WHAT YOU SHOULD DO> Every line from the one containing "some extra features" to the one containing "- The ability to reroll" in the records below, both included, must be set down exactly, and no other line.

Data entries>

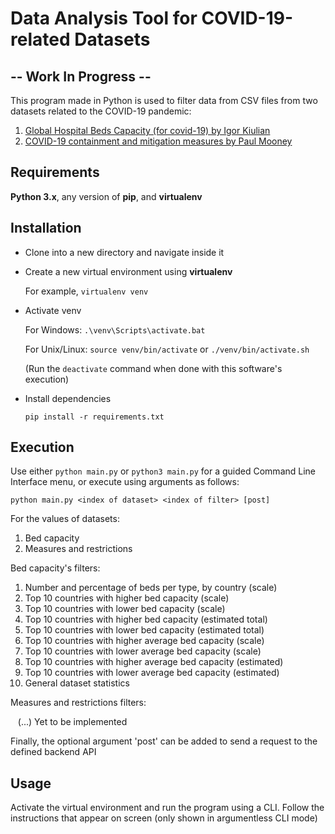 # Data Analysis Tool for COVID-19-related Datasets

## -- Work In Progress --

This program made in Python is used to filter data from CSV files from two datasets related to the COVID-19 pandemic:

1. [Global Hospital Beds Capacity (for covid-19) by Igor Kiulian](https://www.kaggle.com/ikiulian/global-hospital-beds-capacity-for-covid19)
2. [COVID-19 containment and mitigation measures by Paul Mooney](https://www.kaggle.com/paultimothymooney/covid19-containment-and-mitigation-measures)


## Requirements

**Python 3.x**, any version of **pip**, and **virtualenv**


## Installation

- Clone into a new directory and navigate inside it

- Create a new virtual environment using **virtualenv**

    For example, `virtualenv venv`

- Activate venv

    For Windows: `.\venv\Scripts\activate.bat`

    For Unix/Linux: `source venv/bin/activate` or `./venv/bin/activate.sh`

    (Run the `deactivate` command when done with this software's execution)

- Install dependencies

    `pip install -r requirements.txt`


## Execution

Use either  `python main.py`  or  `python3 main.py` for a guided Command Line Interface menu, or execute using arguments as follows:

`python main.py <index of dataset> <index of filter> [post]`

For the values of datasets:

1. Bed capacity
2. Measures and restrictions

Bed capacity's filters:

1. Number and percentage of beds per type, by country (scale)
2. Top 10 countries with higher bed capacity (scale)
3. Top 10 countries with lower bed capacity (scale)
4. Top 10 countries with higher bed capacity (estimated total)    
5. Top 10 countries with lower bed capacity (estimated total)
6. Top 10 countries with higher average bed capacity (scale)
7. Top 10 countries with lower average bed capacity (scale)
8. Top 10 countries with higher average bed capacity (estimated)
9. Top 10 countries with lower average bed capacity (estimated)
10. General dataset statistics

Measures and restrictions filters:

&nbsp;&nbsp;&nbsp;(...) Yet to be implemented

Finally, the optional argument 'post' can be added to send a request to the defined backend API


## Usage

Activate the virtual environment and run the program using a CLI. Follow the instructions that appear on screen (only shown in argumentless CLI mode)
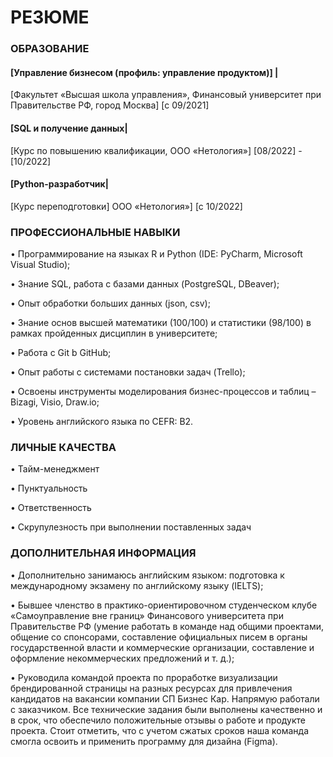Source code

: # РЕЗЮМЕ

### ОБРАЗОВАНИЕ
#### [Управление бизнесом (профиль: управление продуктом)] | 
[Факультет «Высшая школа управления», 
Финансовый университет при Правительстве РФ, город Москва]
[с 09/2021] 
#### [SQL и получение данных| 
[Курс по повышению квалификации, 
ООО «Нетология»]
[08/2022] - [10/2022] 
#### [Python-разработчик| 
[Курс переподготовки]
ООО «Нетология»]
[с 10/2022] 
 
### ПРОФЕССИОНАЛЬНЫЕ НАВЫКИ
•	Программирование на языках R и Python (IDE: PyCharm, Microsoft Visual Studio);

•	Знание SQL, работа c базами данных (PostgreSQL, DBeaver);

•	Опыт обработки больших данных (json, csv);

•	Знание основ высшей математики (100/100) и статистики (98/100) в рамках пройденных дисциплин в университете;

•	Работа с Git b GitHub;

•	Опыт работы с системами постановки задач (Trello);

•	Освоены инструменты моделирования бизнес-процессов и таблиц – Bizagi, Visio, Draw.io;

•	Уровень английского языка по CEFR: B2.
 
### ЛИЧНЫЕ КАЧЕСТВА
•	Тайм-менеджмент

•	Пунктуальность

•	Ответственность

•	Скрупулезность при выполнении поставленных задач
 
### ДОПОЛНИТЕЛЬНАЯ ИНФОРМАЦИЯ
•	Дополнительно занимаюсь английским языком: подготовка к международному экзамену по английскому языку (IELTS);

•	Бывшее членство в практико-ориентировочном студенческом клубе «Самоуправление вне границ» Финансового университета при Правительстве РФ (умение работать в команде над общими проектами, общение со спонсорами, составление официальных писем в органы государственной власти и коммерческие организации, составление и оформление некоммерческих предложений и т. д.);

•	Руководила командой проекта по проработке визуализации брендированной страницы на разных ресурсах для привлечения кандидатов на вакансии компании СП Бизнес Кар. Напрямую работали с заказчиком. Все технические задания были выполнены качественно и в срок, что обеспечило положительные отзывы о работе и продукте проекта. Стоит отметить, что с учетом сжатых сроков наша команда смогла освоить и применить программу для дизайна (Figma).

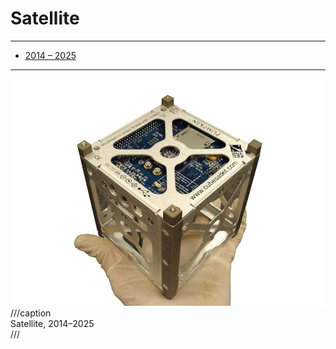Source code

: # Satellite

---

- [2014 – 2025](http://www.cubesat.org/)

---

![](satellite.jpg)
///caption  
Satellite, 2014–2025  
///
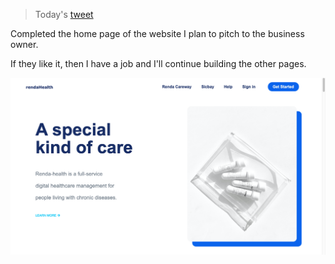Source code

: > Today's [tweet](https://twitter.com/umuks_/status/1391126353215463429?s=20)

Completed the home page of the website I plan to pitch to the business owner.

If they like it, then I have a job and I'll continue building the other pages. 

![./01.png](./01.png)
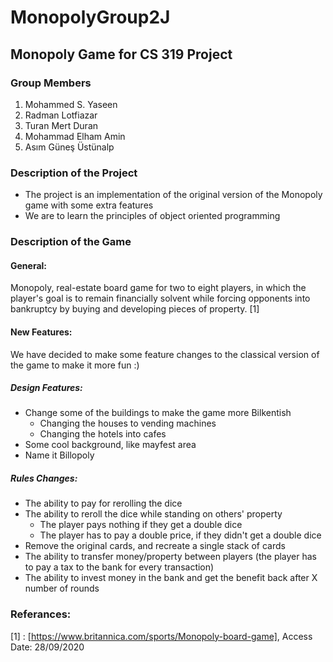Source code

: # MonopolyGroup2J
## Monopoly Game for CS 319 Project

### Group Members
1. Mohammed S. Yaseen
2. Radman Lotfiazar
3. Turan Mert Duran
4. Mohammad Elham Amin
5. Asım Güneş Üstünalp

### Description of the Project
* The project is an implementation of the  original version of the Monopoly game with some extra features
* We are to learn the principles of object oriented programming

### Description of the Game

#### General:
Monopoly, real-estate board game for two to eight players, in which the player's goal is to remain financially solvent while forcing opponents into bankruptcy by buying and developing pieces of property. [1]

#### New Features:
We have decided to make some feature changes to the classical version of the game to make it more fun :)

##### Design Features:
- Change some of the buildings to make the game more Bilkentish
    - Changing the houses to vending machines
    - Changing the hotels into cafes
- Some cool background, like mayfest area
- Name it Billopoly

##### Rules Changes:
- The ability to pay for rerolling the dice
- The ability to reroll the dice while standing on others' property
    - The player pays nothing if they get a double dice
    - The player has to pay a double price, if they didn't get a double dice
- Remove the original cards, and recreate a single stack of cards
- The ability to transfer money/property between players (the player has to pay a tax to the bank for every transaction)
- The ability to invest money in the bank and get the benefit back after X number of rounds

### Referances:
[1] : [https://www.britannica.com/sports/Monopoly-board-game], Access Date: 28/09/2020

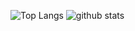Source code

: ![Top Langs](https://github-readme-stats.vercel.app/api/top-langs/?username=gbenm&hide=html&theme=merko)
![github stats](https://github-readme-stats.vercel.app/api?username=gbenm&show_icons=true&count_private=true&theme=merko)
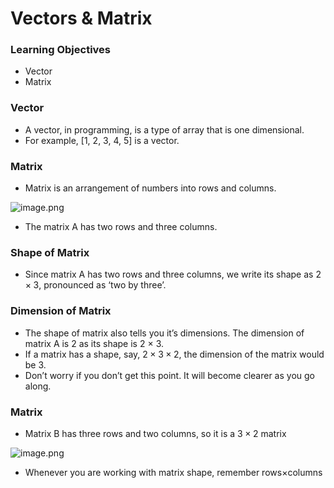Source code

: # Vectors & Matrix

### Learning Objectives

* Vector
* Matrix

### Vector

* A vector, in programming, is a type of array that is one dimensional.
* For example, \[1, 2, 3, 4, 5] is a vector.

### Matrix

* Matrix is an arrangement of numbers into rows and columns.

![image.png](https://dphi-live.s3.amazonaws.com/media_uploads/image_ce134eebc081422594798b6fb9172680.png)

* The matrix A has two rows and three columns.

### Shape of Matrix

* Since matrix A has two rows and three columns, we write its shape as $2\times3$, pronounced as ‘two by three’.

### Dimension of Matrix

* The shape of matrix also tells you it’s dimensions. The dimension of matrix A is 2 as its shape is 2 $\times$ 3.
* If a matrix has a shape, say, $2\times3\times2$, the dimension of the matrix would be 3.
* Don’t worry if you don’t get this point. It will become clearer as you go along.

### Matrix

* Matrix B has three rows and two columns, so it is a $3\times2$ matrix

![image.png](https://dphi-live.s3.amazonaws.com/media_uploads/image_ad591b66fe37497f83908e0fc34aa49b.png)

* Whenever you are working with matrix shape, remember rows$\times$columns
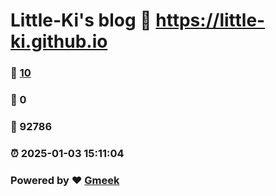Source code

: # Little-Ki's blog :link: https://little-ki.github.io 
### :page_facing_up: [10](https://little-ki.github.io/tag.html) 
### :speech_balloon: 0 
### :hibiscus: 92786 
### :alarm_clock: 2025-01-03 15:11:04 
### Powered by :heart: [Gmeek](https://github.com/Meekdai/Gmeek)
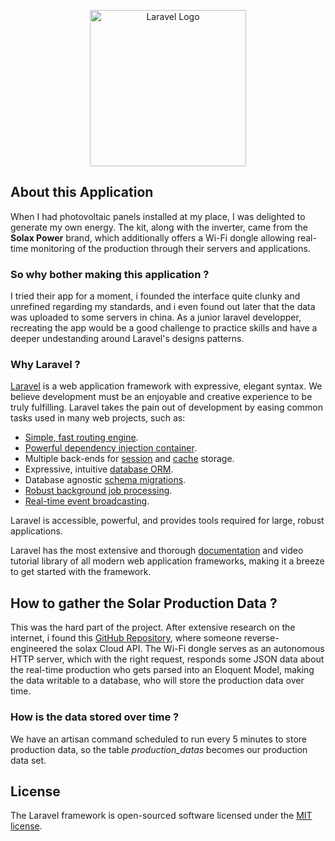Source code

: <p align="center">
<a href="https://laravel.com" target="_blank">
<img src="https://www.solaxpower.fr/wp-content/uploads/2023/02/SOLAX.png" height="250" alt="Laravel Logo">
</a>
</p>

<!--
<p align="center">
<a href="https://github.com/laravel/framework/actions"><img src="https://github.com/laravel/framework/workflows/tests/badge.svg" alt="Build Status"></a>
<a href="https://packagist.org/packages/laravel/framework"><img src="https://img.shields.io/packagist/dt/laravel/framework" alt="Total Downloads"></a>
<a href="https://packagist.org/packages/laravel/framework"><img src="https://img.shields.io/packagist/v/laravel/framework" alt="Latest Stable Version"></a>
<a href="https://packagist.org/packages/laravel/framework"><img src="https://img.shields.io/packagist/l/laravel/framework" alt="License"></a>
</p>
-->

## About this Application

When I had photovoltaic panels installed at my place, I was delighted to generate my own energy. The kit, along with the inverter, came from the **Solax Power** brand, which additionally offers a Wi-Fi dongle allowing real-time monitoring of the production through their servers and applications.

### So why bother making this application ?

I tried their app for a moment, i founded the interface quite clunky and unrefined regarding my standards, and i even found out later that the data was uploaded to some servers in china. As a junior laravel developper, recreating the app would be a good challenge to practice skills and have a deeper undestanding around Laravel's designs patterns.

### Why Laravel ?

[Laravel](https://laravel.com) is a web application framework with expressive, elegant syntax. We believe development must be an enjoyable and creative experience to be truly fulfilling. Laravel takes the pain out of development by easing common tasks used in many web projects, such as:

- [Simple, fast routing engine](https://laravel.com/docs/routing).
- [Powerful dependency injection container](https://laravel.com/docs/container).
- Multiple back-ends for [session](https://laravel.com/docs/session) and [cache](https://laravel.com/docs/cache) storage.
- Expressive, intuitive [database ORM](https://laravel.com/docs/eloquent).
- Database agnostic [schema migrations](https://laravel.com/docs/migrations).
- [Robust background job processing](https://laravel.com/docs/queues).
- [Real-time event broadcasting](https://laravel.com/docs/broadcasting).

Laravel is accessible, powerful, and provides tools required for large, robust applications.

Laravel has the most extensive and thorough [documentation](https://laravel.com/docs) and video tutorial library of all modern web application frameworks, making it a breeze to get started with the framework.

## How to gather the Solar Production Data ?

This was the hard part of the project. After extensive research on the internet, i found this [GitHub Repository](https://github.com/nazar-pc/solax-local-api-docs), where someone reverse-engineered the solax Cloud API. The Wi-Fi dongle serves as an autonomous HTTP server, which with the right request, responds some JSON data about the real-time production who gets parsed into an Eloquent Model, making the data writable to a database, who will store the production data over time. 

### How is the data stored over time ?

We have an artisan command scheduled to run every 5 minutes to store production data, so the table *production_datas* becomes our production data set.

## License

The Laravel framework is open-sourced software licensed under the [MIT license](https://opensource.org/licenses/MIT).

ANSWER SPACE>
* The project is an implementation of the  original version of the Monopoly game with some extra features
* We are to learn the principles of object oriented programming

### Description of the Game

#### General:
Monopoly, real-estate board game for two to eight players, in which the player's goal is to remain financially solvent while forcing opponents into bankruptcy by buying and developing pieces of property. [1]

#### New Features:
We have decided to make some feature changes to the classical version of the game to make it more fun :)

##### Design Features:
- Change some of the buildings to make the game more Bilkentish
    - Changing the houses to vending machines
    - Changing the hotels into cafes
- Some cool background, like mayfest area
- Name it Billopoly

##### Rules Changes:
- The ability to pay for rerolling the dice
- The ability to reroll the dice while standing on others' property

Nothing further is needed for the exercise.